Looking at inundated low-lying islands, the melting Arctic, or the coastal wrath of super storms, many suggest such contemporary moments prophesy the future that awaits us all. Others, returning to the ecological fallout of the colonial plantation, hydrocarbon imperialism, or nuclear weapons, suggest our impending unraveling rests on deeper investments in destruction.

This conference invites reflections on these tensions, not necessarily to resolve them to but to reflect on what political realities they work to instantiate. As questions of planetary injury come to drive theoretical debates and reframe empirical studies, this conference inquires into the conditions of possibility for recognizing emergent scales and temporalities of earthly volatility. We invite descriptions of ecological instability as a lived condition, including those experiences that find intuitive articulation on planetary scales and those contemporary inequities that do not.

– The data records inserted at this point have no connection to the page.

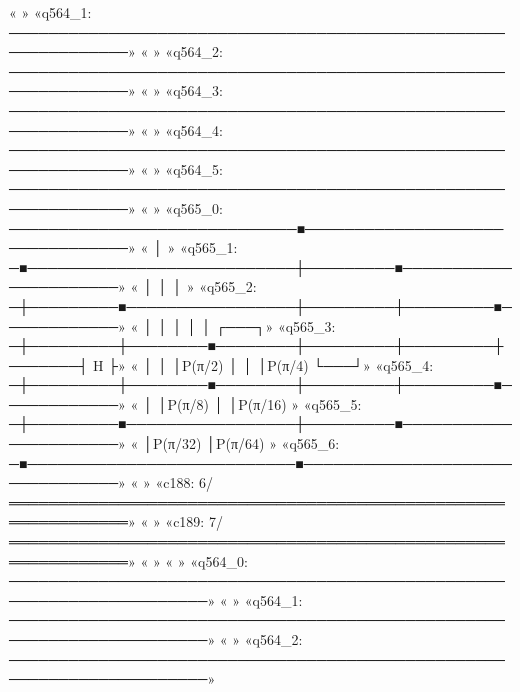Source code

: «                                                                      »
«q564_1: ──────────────────────────────────────────────────────────────»
«                                                                      »
«q564_2: ──────────────────────────────────────────────────────────────»
«                                                                      »
«q564_3: ──────────────────────────────────────────────────────────────»
«                                                                      »
«q564_4: ──────────────────────────────────────────────────────────────»
«                                                                      »
«q564_5: ──────────────────────────────────────────────────────────────»
«                                                                      »
«q565_0: ─────────────────────────────■────────────────────────────────»
«                                     │                                »
«q565_1: ─■───────────────────────────┼─────────■──────────────────────»
«         │                           │         │                      »
«q565_2: ─┼─────────■─────────────────┼─────────┼─────────■────────────»
«         │         │                 │         │         │       ┌───┐»
«q565_3: ─┼─────────┼────────■────────┼─────────┼─────────┼───────┤ H ├»
«         │         │        │P(π/2)  │         │         │P(π/4) └───┘»
«q565_4: ─┼─────────┼────────■────────┼─────────┼─────────■────────────»
«         │         │P(π/8)           │         │P(π/16)               »
«q565_5: ─┼─────────■─────────────────┼─────────■──────────────────────»
«         │P(π/32)                    │P(π/64)                         »
«q565_6: ─■───────────────────────────■────────────────────────────────»
«                                                                      »
«c188: 6/══════════════════════════════════════════════════════════════»
«                                                                      »
«c189: 7/══════════════════════════════════════════════════════════════»
«                                                                      »
«                                                                              »
«q564_0: ──────────────────────────────────────────────────────────────────────»
«                                                                              »
«q564_1: ──────────────────────────────────────────────────────────────────────»
«                                                                              »
«q564_2: ──────────────────────────────────────────────────────────────────────»
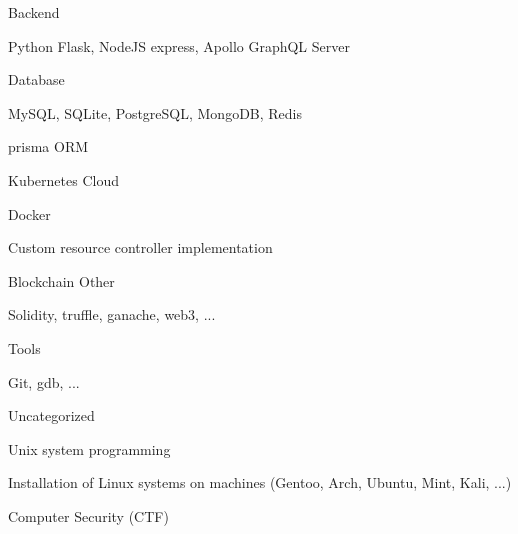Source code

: \begin{cventries}
  \cventry
    {Backend}
    {}
    {}
    {}
    {
      \begin{cvitems}
        \item {Python Flask, NodeJS express, Apollo GraphQL Server}
      \end{cvitems}
    }
    
  \cventry
    {Database}
    {}
    {}
    {}
    {
      \begin{cvitems}
        \item {MySQL, SQLite, PostgreSQL, MongoDB, Redis}
        \item {prisma ORM}
      \end{cvitems}
    }

  \cventry
    {Kubernetes}
    {Cloud}
    {}
    {}
    {
      \begin{cvitems}
        \item {Docker}
        \item {Custom resource controller implementation}
      \end{cvitems}
    }

  \cventry
    {Blockchain}
    {Other}
    {}
    {}
    {
      \begin{cvitems}
        \item {Solidity, truffle, ganache, web3, ...}
      \end{cvitems}
    }

  \cventry
    {Tools}
    {}
    {}
    {}
    {
      \begin{cvitems}
        \item {Git, gdb, ...}
      \end{cvitems}
    }
    
  \cventry
    {Uncategorized}
    {}
    {}
    {}
    {
      \begin{cvitems}
        \item {Unix system programming}
        \item {Installation of Linux systems on machines (Gentoo, Arch, Ubuntu, Mint, Kali, ...)}
        \item {Computer Security (CTF)}
      \end{cvitems}
    }
    

\end{cventries}
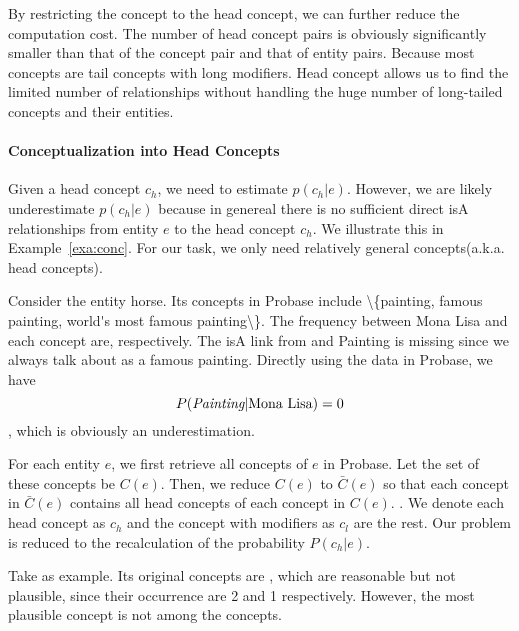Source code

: By restricting the concept to the head concept, we can further reduce the computation cost.
The number of head concept pairs is obviously significantly smaller than that of the concept pair and that of entity pairs. Because most concepts are tail concepts with long modifiers. Head concept allows us to find the limited number of relationships without handling the huge number of long-tailed concepts and their entities.

\paragraph{Conceptualization into Head Concepts}

Given a head concept $c_h$, we need to estimate $p(c_h|e)$. However, we are likely underestimate $p(c_h|e)$ because in genereal there is no sufficient direct isA relationships from entity $e$ to the head concept $c_h$. We illustrate this in Example~\ref{exa:conc}. For our task, we only need relatively general concepts(a.k.a. head concepts).
\begin{example}
\label{exa:conc}
Consider the entity \ac{horse}. Its concepts in Probase include \ac{\{painting, famous painting, world's most famous painting\}}. The frequency between \ac{Mona Lisa} and each concept are, respectively. The isA link from  and \ac{Painting} is missing since we always talk about  as a famous painting. Directly using the data in Probase, we have $$P(\emph{Painting}|{\tt \text{Mona Lisa}})=0$$, which is obviously an underestimation.
\end{example}


For each entity $e$, we first retrieve all concepts of $e$ in Probase. Let the set of these concepts be $C(e)$. Then, we reduce $C(e)$ to $\bar{C}(e)$ so that each concept in $\bar{C}(e)$ contains all head concepts of each concept in $C(e)$. . We denote each head concept as $c_h$ and the concept with modifiers as $c_{l}$ are the rest. Our problem is reduced to the recalculation of the probability $P({c_h}|e)$.



\begin{example}
\label{exa:HvsO}
Take  as example. Its original concepts are , which are reasonable but not plausible, since their occurrence are 2 and 1 respectively. However, the most plausible concept  is not among the concepts.
\end{example}


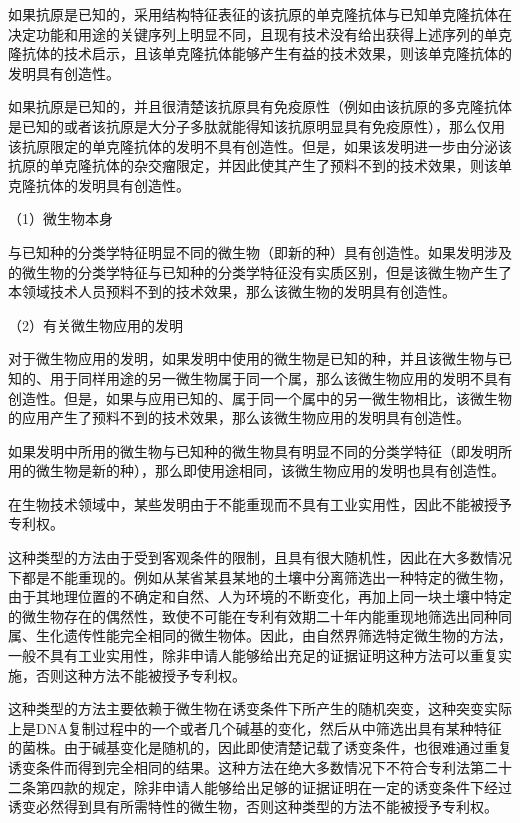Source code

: 如果抗原是已知的，采用结构特征表征的该抗原的单克隆抗体与已知单克隆抗体在决定功能和用途的关键序列上明显不同，且现有技术没有给出获得上述序列的单克隆抗体的技术启示，且该单克隆抗体能够产生有益的技术效果，则该单克隆抗体的发明具有创造性。

如果抗原是已知的，并且很清楚该抗原具有免疫原性（例如由该抗原的多克隆抗体是已知的或者该抗原是大分子多肽就能得知该抗原明显具有免疫原性），那么仅用该抗原限定的单克隆抗体的发明不具有创造性。但是，如果该发明进一步由分泌该抗原的单克隆抗体的杂交瘤限定，并因此使其产生了预料不到的技术效果，则该单克隆抗体的发明具有创造性。

{\setlength{\parindent}{17.1bp}（1）微生物本身\par}

与已知种的分类学特征明显不同的微生物（即新的种）具有创造性。如果发明涉及的微生物的分类学特征与已知种的分类学特征没有实质区别，但是该微生物产生了本领域技术人员预料不到的技术效果，那么该微生物的发明具有创造性。

{\setlength{\parindent}{17.1bp}（2）有关微生物应用的发明\par}

对于微生物应用的发明，如果发明中使用的微生物是已知的种，并且该微生物与已知的、用于同样用途的另一微生物属于同一个属，那么该微生物应用的发明不具有创造性。但是，如果与应用已知的、属于同一个属中的另一微生物相比，该微生物的应用产生了预料不到的技术效果，那么该微生物应用的发明具有创造性。

如果发明中所用的微生物与已知种的微生物具有明显不同的分类学特征（即发明所用的微生物是新的种），那么即使用途相同，该微生物应用的发明也具有创造性。

在生物技术领域中，某些发明由于不能重现而不具有工业实用性，因此不能被授予专利权。

这种类型的方法由于受到客观条件的限制，且具有很大随机性，因此在大多数情况下都是不能重现的。例如从某省某县某地的土壤中分离筛选出一种特定的微生物，由于其地理位置的不确定和自然、人为环境的不断变化，再加上同一块土壤中特定的微生物存在的偶然性，致使不可能在专利有效期二十年内能重现地筛选出同种同属、生化遗传性能完全相同的微生物体。因此，由自然界筛选特定微生物的方法，一般不具有工业实用性，除非申请人能够给出充足的证据证明这种方法可以重复实施，否则这种方法不能被授予专利权。

这种类型的方法主要依赖于微生物在诱变条件下所产生的随机突变，这种突变实际上是DNA复制过程中的一个或者几个碱基的变化，然后从中筛选出具有某种特征的菌株。由于碱基变化是随机的，因此即使清楚记载了诱变条件，也很难通过重复诱变条件而得到完全相同的结果。这种方法在绝大多数情况下不符合专利法第二十二条第四款的规定，除非申请人能够给出足够的证据证明在一定的诱变条件下经过诱变必然得到具有所需特性的微生物，否则这种类型的方法不能被授予专利权。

We are also interested in how infrastructures of surveillance are calibrated—or recalibrated—to earthly accruals of power, the commensurability's such measures allow for, and the politics they imply. As the figure of planetary crisis gains moral authority to order and orient the present, such questions imply a rising need for new forms of understanding. It is becoming clear that the expenditures, sovereignties, and forms of objectivity that helped tilt earth systems beyond the fixtures of modernist life can no longer provide the basis of critical reflection and political action. What kinds of unruly language, historical alliances, and insurgent solidarities are now needed, if not to tame planetary volatility than to navigate more equitable ways of living through it?

SCHEDULE OF EVENTS

Friday, May 26

10:00–10:15 AM  |  Welcome and Introductions

10:15–11:45 AM  |  Between the Planetary and the Personal

  • Amy Moran-Thomas, “Pennsylvania Salient: Standard Fracturing and Mine”
  • Joseph Masco, “Living in the Psychozoic: On Planetary Stress”

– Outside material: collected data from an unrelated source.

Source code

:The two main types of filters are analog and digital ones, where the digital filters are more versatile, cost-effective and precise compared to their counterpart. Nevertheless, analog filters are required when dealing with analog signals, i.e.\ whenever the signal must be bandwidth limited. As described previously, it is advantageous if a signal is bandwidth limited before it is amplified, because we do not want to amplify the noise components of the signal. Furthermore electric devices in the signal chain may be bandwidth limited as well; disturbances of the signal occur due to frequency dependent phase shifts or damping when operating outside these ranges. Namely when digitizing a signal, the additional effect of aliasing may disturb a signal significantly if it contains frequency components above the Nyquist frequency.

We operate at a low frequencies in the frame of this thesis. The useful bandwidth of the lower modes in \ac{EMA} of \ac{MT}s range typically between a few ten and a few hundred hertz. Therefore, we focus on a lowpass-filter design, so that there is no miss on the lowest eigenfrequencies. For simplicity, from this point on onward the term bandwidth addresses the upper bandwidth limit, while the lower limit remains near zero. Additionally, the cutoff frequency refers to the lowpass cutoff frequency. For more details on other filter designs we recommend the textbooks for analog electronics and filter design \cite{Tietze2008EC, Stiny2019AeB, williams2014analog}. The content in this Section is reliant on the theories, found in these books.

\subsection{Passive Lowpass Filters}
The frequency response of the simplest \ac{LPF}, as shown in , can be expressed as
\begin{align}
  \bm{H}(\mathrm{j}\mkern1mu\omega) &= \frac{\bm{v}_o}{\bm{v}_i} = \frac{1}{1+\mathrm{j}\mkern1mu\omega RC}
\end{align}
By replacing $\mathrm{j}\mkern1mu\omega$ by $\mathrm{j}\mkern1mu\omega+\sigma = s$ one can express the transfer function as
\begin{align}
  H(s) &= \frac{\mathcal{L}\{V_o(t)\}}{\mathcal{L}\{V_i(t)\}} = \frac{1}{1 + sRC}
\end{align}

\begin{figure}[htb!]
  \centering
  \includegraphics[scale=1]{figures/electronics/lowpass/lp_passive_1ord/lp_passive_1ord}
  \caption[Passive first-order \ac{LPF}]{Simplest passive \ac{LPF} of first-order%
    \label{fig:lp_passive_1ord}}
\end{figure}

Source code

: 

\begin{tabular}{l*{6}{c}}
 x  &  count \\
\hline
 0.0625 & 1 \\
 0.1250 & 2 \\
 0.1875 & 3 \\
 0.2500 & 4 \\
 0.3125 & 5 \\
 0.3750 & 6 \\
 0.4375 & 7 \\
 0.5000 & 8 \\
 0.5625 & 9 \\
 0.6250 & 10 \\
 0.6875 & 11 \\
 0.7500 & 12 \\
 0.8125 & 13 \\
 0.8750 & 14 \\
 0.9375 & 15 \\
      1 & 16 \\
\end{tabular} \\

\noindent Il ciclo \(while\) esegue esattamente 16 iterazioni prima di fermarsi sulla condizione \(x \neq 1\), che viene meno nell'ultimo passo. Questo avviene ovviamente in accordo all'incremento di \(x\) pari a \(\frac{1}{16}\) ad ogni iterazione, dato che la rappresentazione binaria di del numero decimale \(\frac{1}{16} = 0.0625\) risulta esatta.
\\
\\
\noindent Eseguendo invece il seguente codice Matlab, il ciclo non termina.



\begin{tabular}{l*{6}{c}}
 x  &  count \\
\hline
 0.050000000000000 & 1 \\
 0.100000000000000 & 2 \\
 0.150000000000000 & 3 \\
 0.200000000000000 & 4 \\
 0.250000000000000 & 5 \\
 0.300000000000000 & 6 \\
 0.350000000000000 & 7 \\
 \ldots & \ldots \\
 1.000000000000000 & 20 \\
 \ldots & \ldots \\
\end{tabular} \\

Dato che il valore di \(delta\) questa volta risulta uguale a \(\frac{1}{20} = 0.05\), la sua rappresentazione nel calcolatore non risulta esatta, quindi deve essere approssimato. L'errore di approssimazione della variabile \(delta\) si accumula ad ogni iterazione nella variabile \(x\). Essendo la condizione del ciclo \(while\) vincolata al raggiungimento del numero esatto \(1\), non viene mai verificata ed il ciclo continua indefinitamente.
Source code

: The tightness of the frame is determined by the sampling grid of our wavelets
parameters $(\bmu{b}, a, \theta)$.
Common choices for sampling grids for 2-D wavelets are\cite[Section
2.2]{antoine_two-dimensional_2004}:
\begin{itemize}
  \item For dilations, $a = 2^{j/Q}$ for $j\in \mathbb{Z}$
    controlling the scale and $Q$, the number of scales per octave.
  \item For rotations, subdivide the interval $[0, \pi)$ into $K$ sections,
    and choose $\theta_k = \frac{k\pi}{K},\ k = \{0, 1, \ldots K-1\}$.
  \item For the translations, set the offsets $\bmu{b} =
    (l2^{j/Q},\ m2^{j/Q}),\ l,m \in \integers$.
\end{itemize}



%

1:00–2:30 PM  |  The Storms Already Among Us

  • Alex Blanchette, “Living Dust, Fecal Storms, and the Labor of Antibiotic Resistance”
  • Kristina Lyons, “Chemical Warfare in Columbia, Evidentiary Ecologies, and Senti-Actuando Practices of Justice”

2:45–4:15 PM  |  Sensing an Unruly Beyond

  • Andrea Ballestero, “Lithic Architectures, Sympathetic Sensing, and Underground Drift”
  • Andrew Mathews, “Sensing Disaster and Transformation: Modeling Italian Forest Futures”

Saturday, May 27

9:45–10:00 AM  |  Welcome Back

10:00–11:30 AM  |  Breaking Away

  • Adriana Petryna, “Inside Runaway Change”
  • Nicholas Shapiro, “Never Broken Enough”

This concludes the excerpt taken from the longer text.